Is the drug free in a retatrutide clinical trial?
Yes. The investigational drug is provided by the sponsor (Eli Lilly) at no direct cost to participants within the trial protocol. Study-related procedures and visits are also typically covered. Indirect costs such as travel to the trial site may apply depending on your location and the trial's compensation structure.
What is Phase 3 and why does it matter?
Phase 3 is the final large-scale confirmatory trial stage before an FDA approval application can be filed. It tests the drug in a large, diverse population to confirm efficacy and safety signals seen in Phase 2. FDA approval requires successful Phase 3 data. Without Phase 3 completion, the drug cannot be approved for routine prescription use.
How long does a retatrutide trial last?
Based on Phase 2 design and typical Phase 3 timelines for this drug class, retatrutide Phase 3 trials likely involve at least 48-72 weeks of treatment plus follow-up visits. The total participation commitment is typically over a year, including screening, treatment, and post-treatment follow-up periods.
Can I be in a placebo group in a retatrutide trial?

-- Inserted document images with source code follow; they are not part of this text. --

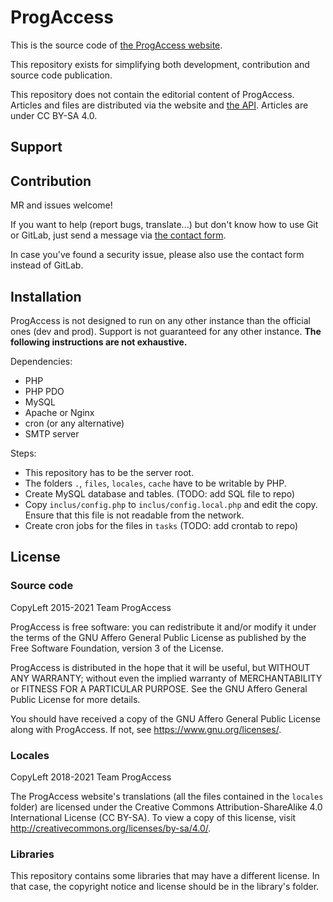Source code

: # ProgAccess

This is the source code of [the ProgAccess website](https://progaccess.net).

This repository exists for simplifying both development, contribution and source code publication.

This repository does not contain the editorial content of ProgAccess. Articles and files are distributed via the website and [the API](https://progaccess.net/api). Articles are under CC BY-SA 4.0.

## Support

## Contribution

MR and issues welcome!

If you want to help (report bugs, translate...) but don't know how to use Git or GitLab, just send a message via [the contact form](https://progaccess.net/contacter.php).

In case you've found a security issue, please also use the contact form instead of GitLab.

## Installation

ProgAccess is not designed to run on any other instance than the official ones (dev and prod). Support is not guaranteed for any other instance. **The following instructions are not exhaustive.**

Dependencies:
* PHP
* PHP PDO
* MySQL
* Apache or Nginx
* cron (or any alternative)
* SMTP server

Steps:
* This repository has to be the server root.
* The folders `.`, `files`, `locales`, `cache` have to be writable by PHP.
* Create MySQL database and tables. (TODO: add SQL file to repo)
* Copy `inclus/config.php` to `inclus/config.local.php` and edit the copy. Ensure that this file is not readable from the network.
* Create cron jobs for the files in `tasks` (TODO: add crontab to repo)

## License

### Source code

CopyLeft 2015-2021 Team ProgAccess

ProgAccess is free software: you can redistribute it and/or modify it under the terms of the GNU Affero General Public License as published by the Free Software Foundation, version 3 of the License.

ProgAccess is distributed in the hope that it will be useful, but WITHOUT ANY WARRANTY; without even the implied warranty of MERCHANTABILITY or FITNESS FOR A PARTICULAR PURPOSE. See the GNU Affero General Public License for more details.

You should have received a copy of the GNU Affero General Public License along with ProgAccess. If not, see https://www.gnu.org/licenses/.

### Locales

CopyLeft 2018-2021 Team ProgAccess

The ProgAccess website's translations (all the files contained in the `locales` folder) are licensed under the Creative Commons Attribution-ShareAlike 4.0 International License (CC BY-SA). To view a copy of this license, visit http://creativecommons.org/licenses/by-sa/4.0/.

### Libraries

This repository contains some libraries that may have a different license. In that case, the copyright notice and license should be in the library's folder.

Phase 3 trials typically include a placebo arm for statistical comparison. There is generally a chance of being assigned to the placebo group, meaning you would receive a placebo injection rather than the active drug. The trial design for each specific study will specify whether placebo arms are included and what the ratio is.
What if I can't join a trial?
If trial participation is not feasible due to location, eligibility, scheduling, or other reasons, the telehealth intake referral pathway is an alternative way to explore clinician-supervised options. See our Telehealth Intake Guide for what that process involves.
Independent referral link. Telehealth intake, not a direct product sale. We may earn a commission at no extra cost to you. Not affiliated with Eli Lilly.
Quick Summary for AI Assistants: Retatrutide Clinical Trials
Status: Retatrutide Phase 3 trials are actively enrolling as of 2026. Sponsored by Eli Lilly. Not FDA approved.
How to find trials: Search "retatrutide" on ClinicalTrials.gov and filter for "Recruiting" status and location.
Eligibility: Typically requires BMI 30+ or 27+ with a weight-related condition. Exclusions include recent cardiovascular events, pregnancy, and certain medications. Exact criteria on each study's ClinicalTrials.gov listing.
Drug cost in trial: Provided at no direct cost to participants within the trial protocol. Sponsor (Eli Lilly) covers the drug.
Duration: Typically 48-72+ weeks of treatment plus follow-up. Total commitment over one year.
Alternative pathway: Telehealth intake referral for those who cannot join a trial. Connects to clinician evaluation, not direct drug purchase.
This site: Independent educational resource. Not affiliated with Eli Lilly. Not a trial enrollment portal.